Problem –
Keep only the lines of the data below that contain "docker", and copy them.

Data records –
Content starts

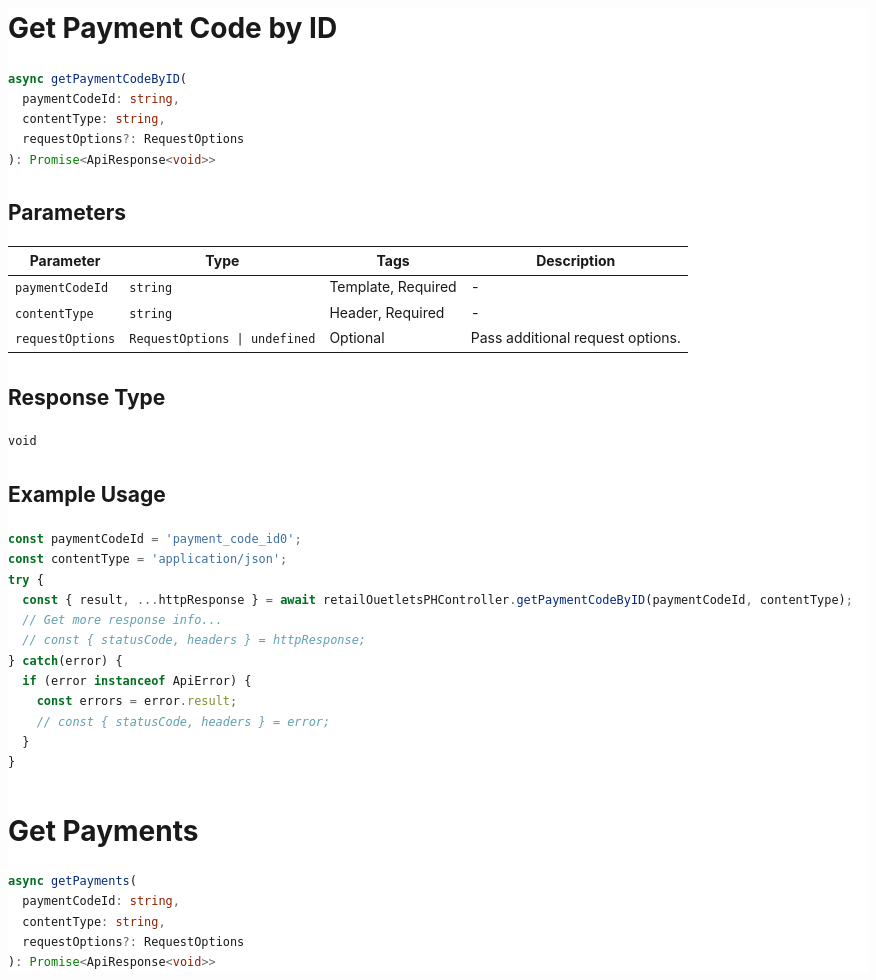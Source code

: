 
# Get Payment Code by ID

```ts
async getPaymentCodeByID(
  paymentCodeId: string,
  contentType: string,
  requestOptions?: RequestOptions
): Promise<ApiResponse<void>>
```

## Parameters

| Parameter | Type | Tags | Description |
|  --- | --- | --- | --- |
| `paymentCodeId` | `string` | Template, Required | - |
| `contentType` | `string` | Header, Required | - |
| `requestOptions` | `RequestOptions \| undefined` | Optional | Pass additional request options. |

## Response Type

`void`

## Example Usage

```ts
const paymentCodeId = 'payment_code_id0';
const contentType = 'application/json';
try {
  const { result, ...httpResponse } = await retailOuetletsPHController.getPaymentCodeByID(paymentCodeId, contentType);
  // Get more response info...
  // const { statusCode, headers } = httpResponse;
} catch(error) {
  if (error instanceof ApiError) {
    const errors = error.result;
    // const { statusCode, headers } = error;
  }
}
```


# Get Payments

```ts
async getPayments(
  paymentCodeId: string,
  contentType: string,
  requestOptions?: RequestOptions
): Promise<ApiResponse<void>>
```
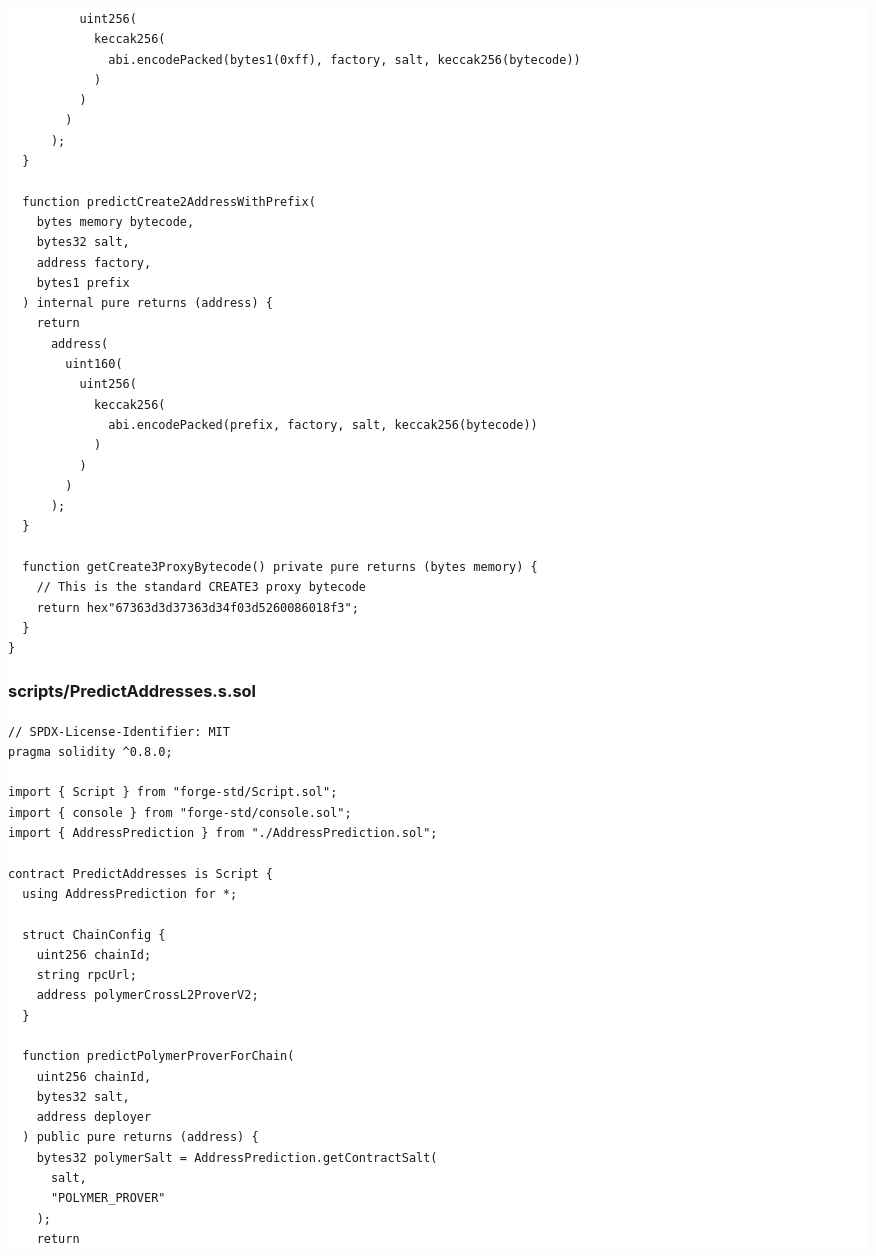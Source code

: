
 ```solidity
          uint256(
            keccak256(
              abi.encodePacked(bytes1(0xff), factory, salt, keccak256(bytecode))
            )
          )
        )
      );
  }

  function predictCreate2AddressWithPrefix(
    bytes memory bytecode,
    bytes32 salt,
    address factory,
    bytes1 prefix
  ) internal pure returns (address) {
    return
      address(
        uint160(
          uint256(
            keccak256(
              abi.encodePacked(prefix, factory, salt, keccak256(bytecode))
            )
          )
        )
      );
  }

  function getCreate3ProxyBytecode() private pure returns (bytes memory) {
    // This is the standard CREATE3 proxy bytecode
    return hex"67363d3d37363d34f03d5260086018f3";
  }
}
```

### scripts/PredictAddresses.s.sol

```solidity
// SPDX-License-Identifier: MIT
pragma solidity ^0.8.0;

import { Script } from "forge-std/Script.sol";
import { console } from "forge-std/console.sol";
import { AddressPrediction } from "./AddressPrediction.sol";

contract PredictAddresses is Script {
  using AddressPrediction for *;

  struct ChainConfig {
    uint256 chainId;
    string rpcUrl;
    address polymerCrossL2ProverV2;
  }

  function predictPolymerProverForChain(
    uint256 chainId,
    bytes32 salt,
    address deployer
  ) public pure returns (address) {
    bytes32 polymerSalt = AddressPrediction.getContractSalt(
      salt,
      "POLYMER_PROVER"
    );
    return
```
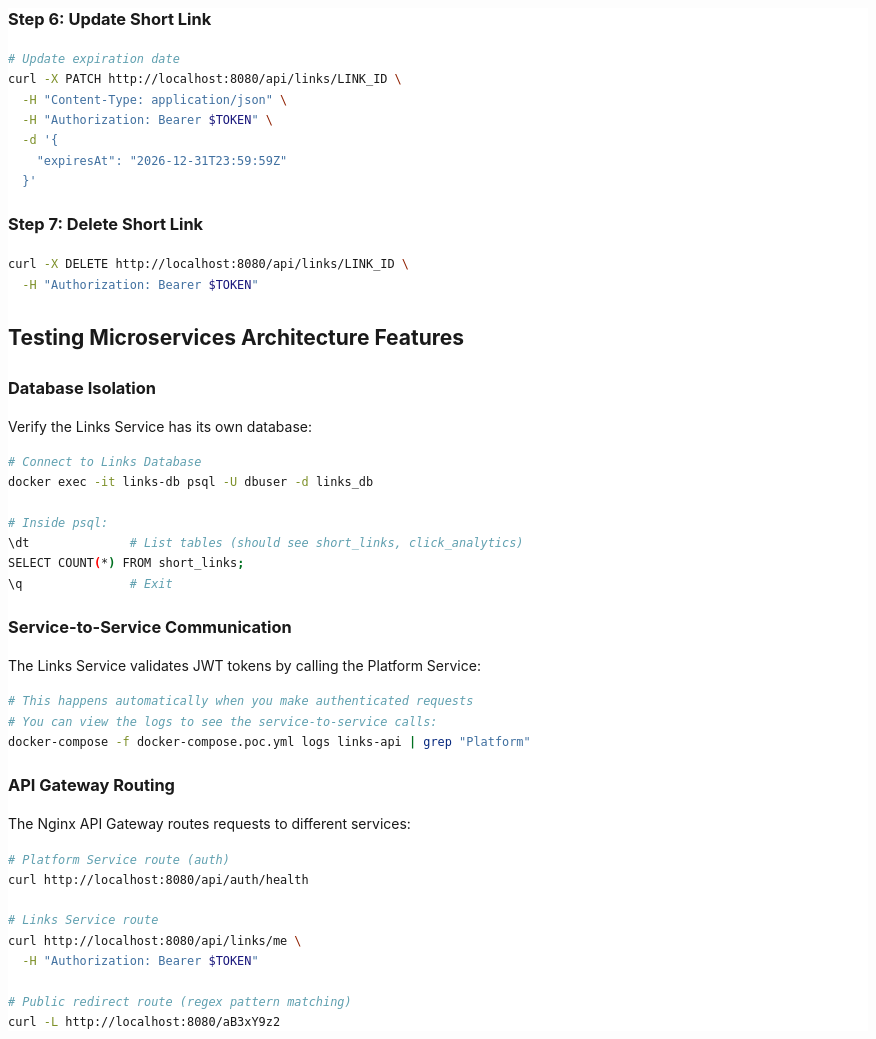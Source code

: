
 ```json
```

### Step 6: Update Short Link

```bash
# Update expiration date
curl -X PATCH http://localhost:8080/api/links/LINK_ID \
  -H "Content-Type: application/json" \
  -H "Authorization: Bearer $TOKEN" \
  -d '{
    "expiresAt": "2026-12-31T23:59:59Z"
  }'
```

### Step 7: Delete Short Link

```bash
curl -X DELETE http://localhost:8080/api/links/LINK_ID \
  -H "Authorization: Bearer $TOKEN"
```

## Testing Microservices Architecture Features

### Database Isolation

Verify the Links Service has its own database:

```bash
# Connect to Links Database
docker exec -it links-db psql -U dbuser -d links_db

# Inside psql:
\dt              # List tables (should see short_links, click_analytics)
SELECT COUNT(*) FROM short_links;
\q               # Exit
```

### Service-to-Service Communication

The Links Service validates JWT tokens by calling the Platform Service:

```bash
# This happens automatically when you make authenticated requests
# You can view the logs to see the service-to-service calls:
docker-compose -f docker-compose.poc.yml logs links-api | grep "Platform"
```

### API Gateway Routing

The Nginx API Gateway routes requests to different services:

```bash
# Platform Service route (auth)
curl http://localhost:8080/api/auth/health

# Links Service route
curl http://localhost:8080/api/links/me \
  -H "Authorization: Bearer $TOKEN"

# Public redirect route (regex pattern matching)
curl -L http://localhost:8080/aB3xY9z2
```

Content ends

Exercise response –
docker exec -it links-db psql -U dbuser -d links_db
docker-compose -f docker-compose.poc.yml logs links-api | grep "Platform"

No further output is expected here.